🤖 AI Summary
This work addresses the challenge of non-stationary environmental dynamics and rewards—such as drifts, oscillations, or abrupt policy shifts—in real-world reinforcement learning, which often induce policy jitter and tracking errors. Existing methods struggle to capture the local geometric structure of such non-stationarity. The authors model non-stationary discounted MDPs as differentiable homotopy paths and quantify the intrinsic complexity of environmental changes through path length, curvature, and inflection points along the trajectory of optimal Bellman fixed points. Leveraging this geometric characterization, they adaptively modulate learning and planning intensity. For the first time, stability bounds based on path integrals and a gap-aware safety-feasibility region are established from a geometric perspective, enabling formal certification of stability in policy-switching regions. The proposed lightweight algorithms, HT-RL and HT-MCTS, significantly outperform static baselines in oscillatory and high-switching scenarios, effectively reducing dynamic regret and improving policy tracking performance.
📝 Abstract
Real-world reinforcement learning is often \emph{nonstationary}: rewards and dynamics drift, accelerate, oscillate, and trigger abrupt switches in the optimal action.

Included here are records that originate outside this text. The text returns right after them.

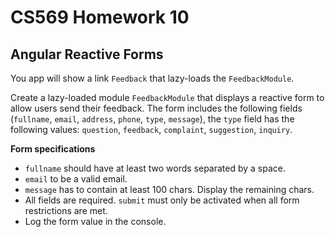 # CS569 Homework 10
## Angular Reactive Forms
You app will show a link `Feedback` that lazy-loads the `FeedbackModule`.  
  
Create a lazy-loaded module `FeedbackModule` that displays a reactive form to allow users send their feedback. The form includes the following fields (`fullname`, `email`, `address`, `phone`, `type`, `message`), the `type` field has the following values: `question`, `feedback`, `complaint`, `suggestion`, `inquiry`.  
  
**Form specifications**
* `fullname` should have at least two words separated by a space. 
* `email` to be a valid email.
* `message` has to contain at least 100 chars. Display the remaining chars.
* All fields are required. `submit` must only be activated when all form restrictions are met.
* Log the form value in the console. 

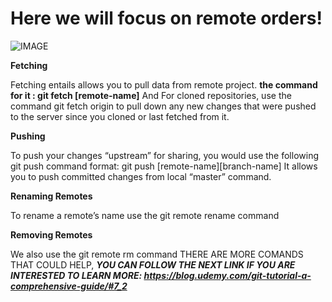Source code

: # Here we will focus on remote orders!

 ![IMAGE](https://www.nobledesktop.com/image/gitresources/git-branches-merge.png)

**Fetching** 

Fetching entails allows you to pull data from remote project. **the command for it : git fetch [remote-name]** And For cloned repositories, use the command git fetch origin to pull down any new changes that were pushed to the server since you cloned or last fetched from it.

**Pushing**

To push your changes “upstream” for sharing, you would use the following git push command format: git push [remote-name][branch-name] It allows you to push committed changes from local “master” command.

**Renaming Remotes**

To rename a remote’s name use the git remote rename command

**Removing Remotes**

We also use the git remote rm command
 THERE ARE MORE COMANDS THAT COULD HELP, ***YOU CAN FOLLOW THE NEXT LINK IF YOU ARE INTERESTED TO LEARN MORE: https://blog.udemy.com/git-tutorial-a-comprehensive-guide/#7_2***	


 

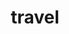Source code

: ---
title: "travel"
id: tag.id
permalink: "/tags/travel"
videos: [76,319,541,573,614,615,616,864,1289,1657,1729,2257,2181,2183,2390,2483]
---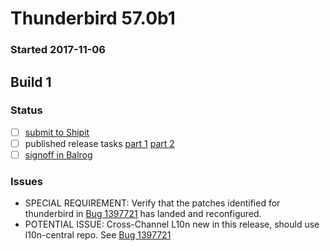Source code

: # Thunderbird 57.0b1

### Started 2017-11-06

## Build 1

### Status
- [ ] [submit to Shipit](https://wiki.mozilla.org/Release:Release_Automation_on_Mercurial:Starting_a_Release#Submit_to_Ship_It)
- [ ] published release tasks [part 1](https://wiki.mozilla.org/Release:Release_Automation_on_Mercurial:Updates_through_Shipping#Publish_in_Balrog) [part 2](https://wiki.mozilla.org/Release:Release_Automation_on_Mercurial:Updates_through_Shipping#Post-release_tasks)
- [ ] [signoff in Balrog](../how-tos/relpro.md#3-signoffs)

### Issues
- SPECIAL REQUIREMENT: Verify that the patches identified for thunderbird in [Bug 1397721](https://bugzilla.mozilla.org/show_bug.cgi?id=1397721#c17) has landed and reconfigured.
- POTENTIAL ISSUE: Cross-Channel L10n new in this release, should use l10n-central repo. See [Bug 1397721](https://bugzil.la/1397721)
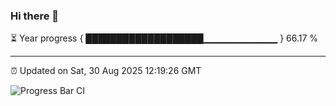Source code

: ### Hi there 👋

⏳ Year progress { ███████████████████▁▁▁▁▁▁▁▁▁▁▁ } 66.17 %

---

⏰ Updated on Sat, 30 Aug 2025 12:19:26 GMT

![Progress Bar CI](https://github.com/Shyam-Makwana/GitHub-Actions-Demo/workflows/Progress%20Bar%20CI/badge.svg)
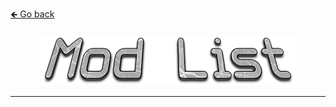 <a href="../../">🡸 Go back</a>

<h4 id="main" align="center">
    <img src="images/Mod-List.png" alt="main" align="center">
</h4>

___

<strong>
<h3 align="center">

</h3>
<strong>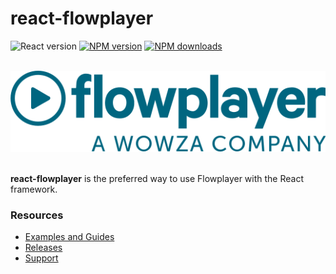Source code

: # react-flowplayer
![React version](https://img.shields.io/badge/react->=17.0.2-58c4dc?style=flat)
[![NPM version](https://img.shields.io/npm/v/@flowplayer/react-flowplayer.svg?style=flat)](https://npmjs.com/package/@flowplayer/react-flowplayer) 
[![NPM downloads](https://img.shields.io/npm/dm/@flowplayer/react-flowplayer.svg?style=flat)](https://npmjs.com/package/@flowplayer/react-flowplayer)

<br>
<div>
<a href="https://www.wowza.com">
  <img src="./logo.svg" width="640">
</a>
</div>
<br>

**react-flowplayer** is the preferred way to use Flowplayer with the React framework. 

### Resources
<!-- [Documentation](https://developer.wowza.com/docs/wowza-flowplayer/guides/add-the-player-using-typescript.md/) -->
* [Examples and Guides](https://developer.wowza.com/docs/wowza-flowplayer/player/components/react/)
* [Releases](https://github.com/flowplayer/react-flowplayer/releases)
* [Support](https://www.wowza.com/support)




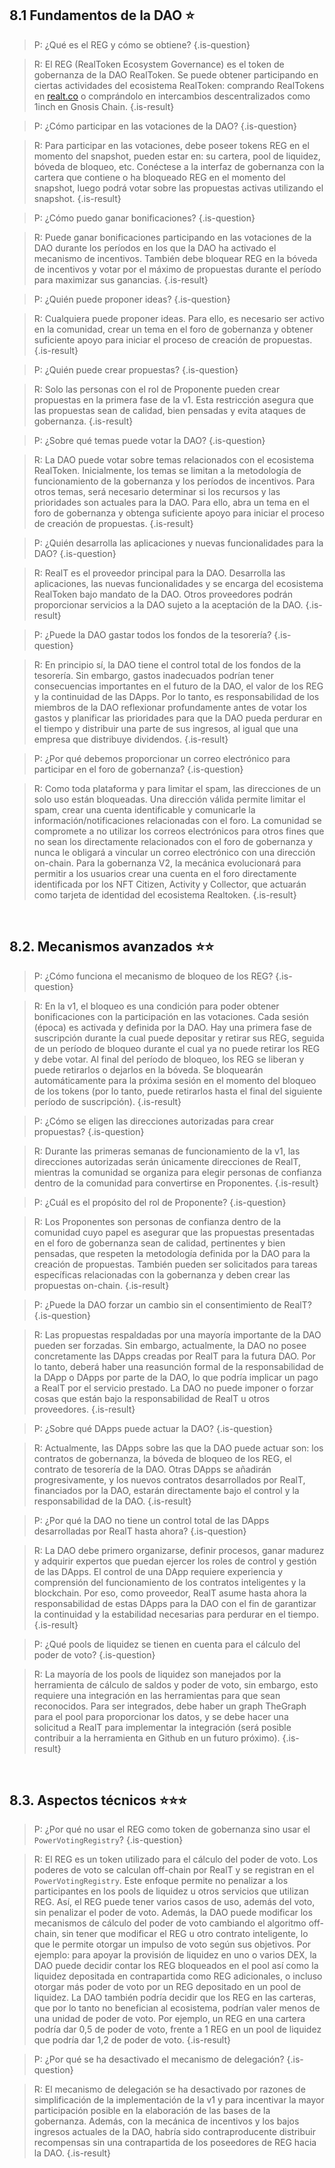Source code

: ## 8.1 Fundamentos de la DAO ⭐

> P: ¿Qué es el REG y cómo se obtiene?
> {.is-question}

> R: El REG (RealToken Ecosystem Governance) es el token de gobernanza de la DAO RealToken. Se puede obtener participando en ciertas actividades del ecosistema RealToken: comprando RealTokens en [realt.co](http://realt.co) o comprándolo en intercambios descentralizados como 1inch en Gnosis Chain.
> {.is-result}

> P: ¿Cómo participar en las votaciones de la DAO?
> {.is-question}

> R: Para participar en las votaciones, debe poseer tokens REG en el momento del snapshot, pueden estar en: su cartera, pool de liquidez, bóveda de bloqueo, etc. Conéctese a la interfaz de gobernanza con la cartera que contiene o ha bloqueado REG en el momento del snapshot, luego podrá votar sobre las propuestas activas utilizando el snapshot.
> {.is-result}

> P: ¿Cómo puedo ganar bonificaciones?
> {.is-question}

> R: Puede ganar bonificaciones participando en las votaciones de la DAO durante los períodos en los que la DAO ha activado el mecanismo de incentivos. También debe bloquear REG en la bóveda de incentivos y votar por el máximo de propuestas durante el período para maximizar sus ganancias.
> {.is-result}

> P: ¿Quién puede proponer ideas?
> {.is-question}

> R: Cualquiera puede proponer ideas. Para ello, es necesario ser activo en la comunidad, crear un tema en el foro de gobernanza y obtener suficiente apoyo para iniciar el proceso de creación de propuestas.
> {.is-result}

> P: ¿Quién puede crear propuestas?
> {.is-question}

> R: Solo las personas con el rol de Proponente pueden crear propuestas en la primera fase de la v1. Esta restricción asegura que las propuestas sean de calidad, bien pensadas y evita ataques de gobernanza.
> {.is-result}

> P: ¿Sobre qué temas puede votar la DAO?
> {.is-question}

> R: La DAO puede votar sobre temas relacionados con el ecosistema RealToken. Inicialmente, los temas se limitan a la metodología de funcionamiento de la gobernanza y los períodos de incentivos. Para otros temas, será necesario determinar si los recursos y las prioridades son actuales para la DAO. Para ello, abra un tema en el foro de gobernanza y obtenga suficiente apoyo para iniciar el proceso de creación de propuestas.
> {.is-result}

> P: ¿Quién desarrolla las aplicaciones y nuevas funcionalidades para la DAO?
> {.is-question}

> R: RealT es el proveedor principal para la DAO. Desarrolla las aplicaciones, las nuevas funcionalidades y se encarga del ecosistema RealToken bajo mandato de la DAO. Otros proveedores podrán proporcionar servicios a la DAO sujeto a la aceptación de la DAO.
> {.is-result}

> P: ¿Puede la DAO gastar todos los fondos de la tesorería?
> {.is-question}

> R: En principio sí, la DAO tiene el control total de los fondos de la tesorería. Sin embargo, gastos inadecuados podrían tener consecuencias importantes en el futuro de la DAO, el valor de los REG y la continuidad de las DApps. Por lo tanto, es responsabilidad de los miembros de la DAO reflexionar profundamente antes de votar los gastos y planificar las prioridades para que la DAO pueda perdurar en el tiempo y distribuir una parte de sus ingresos, al igual que una empresa que distribuye dividendos.
> {.is-result}

> P: ¿Por qué debemos proporcionar un correo electrónico para participar en el foro de gobernanza?
> {.is-question}

> R: Como toda plataforma y para limitar el spam, las direcciones de un solo uso están bloqueadas. Una dirección válida permite limitar el spam, crear una cuenta identificable y comunicarle la información/notificaciones relacionadas con el foro. La comunidad se compromete a no utilizar los correos electrónicos para otros fines que no sean los directamente relacionados con el foro de gobernanza y nunca le obligará a vincular un correo electrónico con una dirección on-chain. Para la gobernanza V2, la mecánica evolucionará para permitir a los usuarios crear una cuenta en el foro directamente identificada por los NFT Citizen, Activity y Collector, que actuarán como tarjeta de identidad del ecosistema Realtoken.
> {.is-result}

<br>

## 8.2. Mecanismos avanzados ⭐⭐

> P: ¿Cómo funciona el mecanismo de bloqueo de los REG?
> {.is-question}

> R: En la v1, el bloqueo es una condición para poder obtener bonificaciones con la participación en las votaciones. Cada sesión (época) es activada y definida por la DAO. Hay una primera fase de suscripción durante la cual puede depositar y retirar sus REG, seguida de un período de bloqueo durante el cual ya no puede retirar los REG y debe votar. Al final del período de bloqueo, los REG se liberan y puede retirarlos o dejarlos en la bóveda. Se bloquearán automáticamente para la próxima sesión en el momento del bloqueo de los tokens (por lo tanto, puede retirarlos hasta el final del siguiente período de suscripción).
> {.is-result}

> P: ¿Cómo se eligen las direcciones autorizadas para crear propuestas?
> {.is-question}

> R: Durante las primeras semanas de funcionamiento de la v1, las direcciones autorizadas serán únicamente direcciones de RealT, mientras la comunidad se organiza para elegir personas de confianza dentro de la comunidad para convertirse en Proponentes.
> {.is-result}

> P: ¿Cuál es el propósito del rol de Proponente?
> {.is-question}

> R: Los Proponentes son personas de confianza dentro de la comunidad cuyo papel es asegurar que las propuestas presentadas en el foro de gobernanza sean de calidad, pertinentes y bien pensadas, que respeten la metodología definida por la DAO para la creación de propuestas. También pueden ser solicitados para tareas específicas relacionadas con la gobernanza y deben crear las propuestas on-chain.
> {.is-result}

> P: ¿Puede la DAO forzar un cambio sin el consentimiento de RealT?
> {.is-question}

> R: Las propuestas respaldadas por una mayoría importante de la DAO pueden ser forzadas. Sin embargo, actualmente, la DAO no posee concretamente las DApps creadas por RealT para la futura DAO. Por lo tanto, deberá haber una reasunción formal de la responsabilidad de la DApp o DApps por parte de la DAO, lo que podría implicar un pago a RealT por el servicio prestado.
> La DAO no puede imponer o forzar cosas que están bajo la responsabilidad de RealT u otros proveedores.
> {.is-result}

> P: ¿Sobre qué DApps puede actuar la DAO?
> {.is-question}

> R: Actualmente, las DApps sobre las que la DAO puede actuar son: los contratos de gobernanza, la bóveda de bloqueo de los REG, el contrato de tesorería de la DAO. Otras DApps se añadirán progresivamente, y los nuevos contratos desarrollados por RealT, financiados por la DAO, estarán directamente bajo el control y la responsabilidad de la DAO.
> {.is-result}

> P: ¿Por qué la DAO no tiene un control total de las DApps desarrolladas por RealT hasta ahora?
> {.is-question}

> R: La DAO debe primero organizarse, definir procesos, ganar madurez y adquirir expertos que puedan ejercer los roles de control y gestión de las DApps. El control de una DApp requiere experiencia y comprensión del funcionamiento de los contratos inteligentes y la blockchain. Por eso, como proveedor, RealT asume hasta ahora la responsabilidad de estas DApps para la DAO con el fin de garantizar la continuidad y la estabilidad necesarias para perdurar en el tiempo.
> {.is-result}

> P: ¿Qué pools de liquidez se tienen en cuenta para el cálculo del poder de voto?
> {.is-question}

> R: La mayoría de los pools de liquidez son manejados por la herramienta de cálculo de saldos y poder de voto, sin embargo, esto requiere una integración en las herramientas para que sean reconocidos. Para ser integrados, debe haber un graph TheGraph para el pool para proporcionar los datos, y se debe hacer una solicitud a RealT para implementar la integración (será posible contribuir a la herramienta en Github en un futuro próximo).
> {.is-result}

<br>

## 8.3. Aspectos técnicos ⭐⭐⭐

> P: ¿Por qué no usar el REG como token de gobernanza sino usar el `PowerVotingRegistry`?
> {.is-question}

> R: El REG es un token utilizado para el cálculo del poder de voto. Los poderes de voto se calculan off-chain por RealT y se registran en el `PowerVotingRegistry`. Este enfoque permite no penalizar a los participantes en los pools de liquidez u otros servicios que utilizan REG. Así, el REG puede tener varios casos de uso, además del voto, sin penalizar el poder de voto. Además, la DAO puede modificar los mecanismos de cálculo del poder de voto cambiando el algoritmo off-chain, sin tener que modificar el REG u otro contrato inteligente, lo que le permite otorgar un impulso de voto según sus objetivos. Por ejemplo: para apoyar la provisión de liquidez en uno o varios DEX, la DAO puede decidir contar los REG bloqueados en el pool así como la liquidez depositada en contrapartida como REG adicionales, o incluso otorgar más poder de voto por un REG depositado en un pool de liquidez. La DAO también podría decidir que los REG en las carteras, que por lo tanto no benefician al ecosistema, podrían valer menos de una unidad de poder de voto. Por ejemplo, un REG en una cartera podría dar 0,5 de poder de voto, frente a 1 REG en un pool de liquidez que podría dar 1,2 de poder de voto.
> {.is-result}

> P: ¿Por qué se ha desactivado el mecanismo de delegación?
> {.is-question}

> R: El mecanismo de delegación se ha desactivado por razones de simplificación de la implementación de la v1 y para incentivar la mayor participación posible en la elaboración de las bases de la gobernanza. Además, con la mecánica de incentivos y los bajos ingresos actuales de la DAO, habría sido contraproducente distribuir recompensas sin una contrapartida de los poseedores de REG hacia la DAO.
> {.is-result}
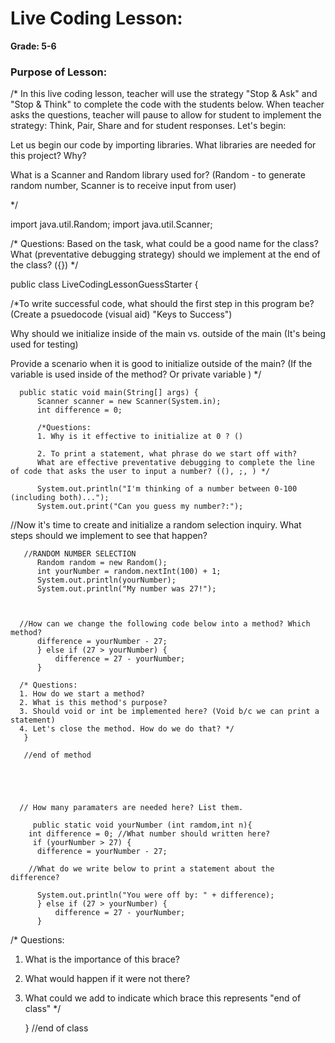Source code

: # Live Coding Lesson: 

**Grade: 5-6**


### Purpose of Lesson:

/* In this live coding lesson, teacher will use the strategy "Stop & Ask" and "Stop & Think" to complete the code with the students below. When teacher asks the questions, teacher will pause to allow for student to implement the strategy: Think, Pair, Share and for student responses. Let's begin:


Let us begin our code by importing libraries. What libraries are needed for this project? Why?

What is a Scanner and Random library used for? (Random - to generate random number, Scanner is to receive input from user)

*/

import java.util.Random;
import java.util.Scanner;


/* Questions:
Based on the task, what could be a good name for the class?
What (preventative debugging strategy) should we implement at the end of the class? ({}) */

public class LiveCodingLessonGuessStarter {


/*To write successful code, what should the first step in this program be? (Create a psuedocode (visual aid) "Keys to Success")	

Why should we initialize inside of the main vs. outside of the main (It's being used for testing)

Provide a scenario when it is good to initialize outside of the main? (If the variable is used inside of the method? Or private variable ) */

	  public static void main(String[] args) {
	      Scanner scanner = new Scanner(System.in);
	      int difference = 0; 
          
          /*Questions: 
          1. Why is it effective to initialize at 0 ? ()
          
          2. To print a statement, what phrase do we start off with? 
          What are effective preventative debugging to complete the line of code that asks the user to input a number? ((), ;, ) */

	      System.out.println("I'm thinking of a number between 0-100 (including both)...");
	      System.out.print("Can you guess my number?:");


	     

//Now it's time to create and initialize a random selection inquiry. What steps should we implement to see that happen?

       //RANDOM NUMBER SELECTION
	      Random random = new Random();
	      int yourNumber = random.nextInt(100) + 1;
	      System.out.println(yourNumber);
	      System.out.println("My number was 27!");


	     
      //How can we change the following code below into a method? Which method?
          difference = yourNumber - 27;
          } else if (27 > yourNumber) {
	    	  difference = 27 - yourNumber;
	      }

      /* Questions:
      1. How do we start a method? 
      2. What is this method's purpose?
      3. Should void or int be implemented here? (Void b/c we can print a statement)
      4. Let's close the method. How do we do that? */
       }
       
	   //end of method
  

	   
     

      // How many paramaters are needed here? List them.
      
         public static void yourNumber (int ramdom,int n){
        int difference = 0; //What number should written here?
         if (yourNumber > 27) {
	      difference = yourNumber - 27;

        //What do we write below to print a statement about the difference?

	      System.out.println("You were off by: " + difference);
	      } else if (27 > yourNumber) {
	    	  difference = 27 - yourNumber;
	      }

/* Questions: 

1. What is the importance of this brace? 
2. What would happen if it were not there?
3. What could we add to indicate which brace this represents "end of class" */

	} //end of class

Existing theory often represents nonstationarity with coarse-scale models that measure \emph{how much} the environment changes, not \emph{how} it changes locally -- even though acceleration and near-ties drive tracking error and policy chattering. We take a geometric view of nonstationary discounted Markov Decision Processes (MDPs) by modeling the environment as a differentiable homotopy path and tracking the induced motion of the optimal Bellman fixed point. This yields a length-curvature-kink signature of intrinsic complexity: cumulative drift, acceleration/oscillation, and action-gap-induced nonsmoothness. We prove a solver-agnostic path-integral stability bound and derive gap-safe feasible regions that certify local stability away from switch regimes. Building on these results, we introduce \textit{Homotopy-Tracking RL (HT-RL)} and \textit{HT-MCTS}, lightweight wrappers that estimate replay-based proxies of length, curvature, and near-tie proximity online and adapt learning or planning intensity accordingly. Experiments show improved tracking and dynamic regret over matched static baselines, with the largest gains in oscillatory and switch-prone regimes.